Although Virginia residents still have four months until they will decide on a proposed constitutional amendment that would ban same-sex marriage statewide, they are about to be barraged by groups eager to sway voters one way or another. Based in Richmond, the Commonwealth Coalition was formed specifically to fight the Marshall/Newman amendment. “We are working to engage and activate potential voters,” says campaign manager Claire Gastañaga. The group has set the ambitious goal of raising $3 million dollars to fund a series of TV and radio ads in the fall. The Coalition also hopes to identify one million voters, largely through a grass roots campaign.
According to The Washington Post, the Richmond-based Family Foundation (which did not return repeated calls) has set a more modest fundraising goal of $900,000 and is confident that it can rely on door-to-door activism and church networks to be effective in drumming up support for the amendment. Or the Foundation may simply be confident that the amendment will succeed based on results from other states. Similar legislation has passed in each of the 20 states where it has been on the ballot, often by more than a 3 to 1 ratio.

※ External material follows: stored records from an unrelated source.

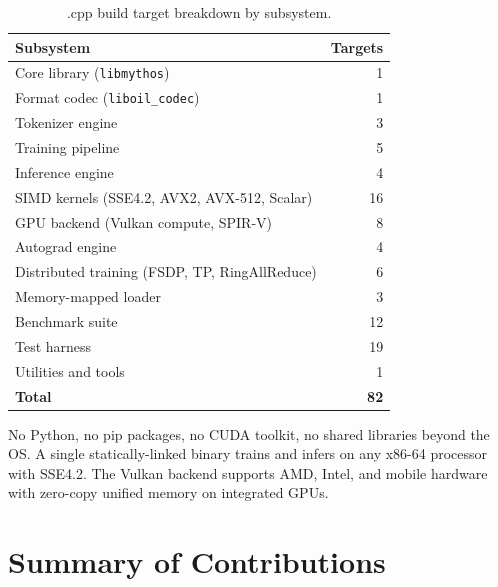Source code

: \begin{table}[htbp]
\centering
\caption{\MYTHOS{}.cpp build target breakdown by subsystem.}
\label{tab:build_targets}
\begin{tabular}{lr}
\toprule
\textbf{Subsystem} & \textbf{Targets} \\
\midrule
Core library (\texttt{libmythos})                          & 1  \\
Format codec (\texttt{liboil\_codec})                     & 1  \\
Tokenizer engine                                           & 3  \\
Training pipeline                                          & 5  \\
Inference engine                                           & 4  \\
SIMD kernels (SSE4.2, AVX2, AVX-512, Scalar)              & 16 \\
GPU backend (Vulkan compute, SPIR-V)                       & 8  \\
Autograd engine                                            & 4  \\
Distributed training (FSDP, TP, RingAllReduce)             & 6  \\
Memory-mapped loader                                       & 3  \\
Benchmark suite                                            & 12 \\
Test harness                                               & 19 \\
Utilities and tools                                        & 1  \\
\midrule
\textbf{Total}                                             & \textbf{82} \\
\bottomrule
\end{tabular}
\end{table}

No Python, no pip packages, no CUDA toolkit, no shared libraries beyond the
OS. A single statically-linked binary trains and infers on any x86-64
processor with SSE4.2. The Vulkan backend supports AMD, Intel, and mobile
hardware with zero-copy unified memory on integrated GPUs.

\section{Summary of Contributions}
\label{sec:contributions}

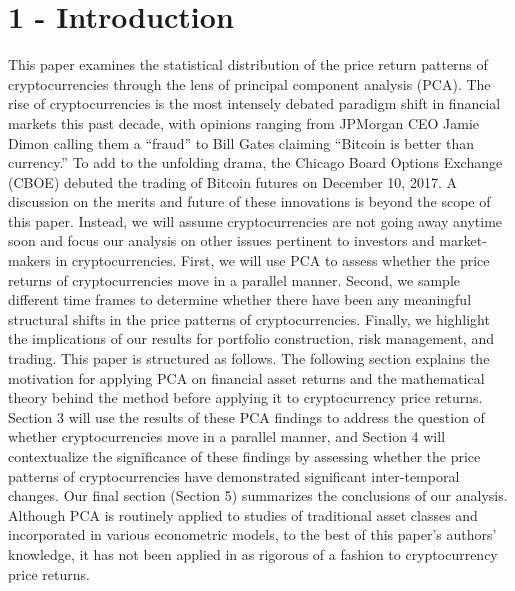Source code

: \documentclass[12pt,twoside]{article}
\begin{document}

\section*{1 - Introduction}
This paper examines the statistical distribution of the price return patterns of cryptocurrencies through the lens of principal component analysis (PCA). The rise of cryptocurrencies is the most intensely debated paradigm shift in financial markets this past decade, with opinions ranging from JPMorgan CEO Jamie Dimon calling them a “fraud” to Bill Gates claiming “Bitcoin is better than currency.” To add to the unfolding drama, the Chicago Board Options Exchange (CBOE) debuted the trading of Bitcoin futures on December 10, 2017. A discussion on the merits and future of these innovations is beyond the scope of this paper.
\bigbreak
Instead, we will assume cryptocurrencies are not going away anytime soon and focus our analysis on other issues pertinent to investors and market-makers in cryptocurrencies. First, we will use PCA to assess whether the price returns of cryptocurrencies move in a parallel manner. Second, we sample different time frames to determine whether there have been any meaningful structural shifts in the price patterns of cryptocurrencies. Finally, we highlight the implications of our results for portfolio construction, risk management, and trading.
\bigbreak
This paper is structured as follows. The following section explains the motivation for applying PCA on financial asset returns and the mathematical theory behind the method before applying it to cryptocurrency price returns. Section 3 will use the results of these PCA findings to address the question of whether cryptocurrencies move in a parallel manner, and Section 4 will contextualize the significance of these findings by assessing whether the price patterns of cryptocurrencies have demonstrated significant inter-temporal changes. Our final section (Section 5) summarizes the conclusions of our analysis. Although PCA is routinely applied to studies of traditional asset classes and incorporated in various econometric models, to the best of this paper’s authors’ knowledge, it has not been applied in as rigorous of a fashion to cryptocurrency price returns.
\end{document}
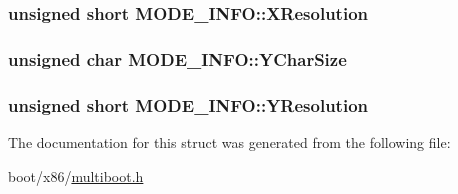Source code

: \subsubsection[{X\+Resolution}]{\setlength{\rightskip}{0pt plus 5cm}unsigned short M\+O\+D\+E\+\_\+\+I\+N\+F\+O\+::\+X\+Resolution}\label{struct_m_o_d_e___i_n_f_o_abb1600e71614364d0a752798da65a1d6}
\hypertarget{struct_m_o_d_e___i_n_f_o_a818ddf6ff3ca5e5b45f76478f5813ac2}{}
\subsubsection[{Y\+Char\+Size}]{\setlength{\rightskip}{0pt plus 5cm}unsigned char M\+O\+D\+E\+\_\+\+I\+N\+F\+O\+::\+Y\+Char\+Size}\label{struct_m_o_d_e___i_n_f_o_a818ddf6ff3ca5e5b45f76478f5813ac2}
\hypertarget{struct_m_o_d_e___i_n_f_o_aaa07c2ee372621e82b06376c83e718e0}{}
\subsubsection[{Y\+Resolution}]{\setlength{\rightskip}{0pt plus 5cm}unsigned short M\+O\+D\+E\+\_\+\+I\+N\+F\+O\+::\+Y\+Resolution}\label{struct_m_o_d_e___i_n_f_o_aaa07c2ee372621e82b06376c83e718e0}


The documentation for this struct was generated from the following file\+:\begin{DoxyCompactItemize}
\item 
boot/x86/\hyperlink{multiboot_8h}{multiboot.\+h}\end{DoxyCompactItemize}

Supporters of the Virginia amendment received ratification of a sort on July 6 when the New York Court of Appeals and the Georgia Supreme Court both backed gay marriage bans in their respective states. However, the decisions may actually be a mixed blessing for the Foundation and their ilk. Although Virginia law already bans same-sex marriage and civil unions, supporters maintain that the proposed amendment is necessary to simply protect current law from “activist judges.” But the recent rulings, especially in a “blue” state like New York, may undercut this rationale. “Now they have no way to scare conservative voters,” Gastañaga says.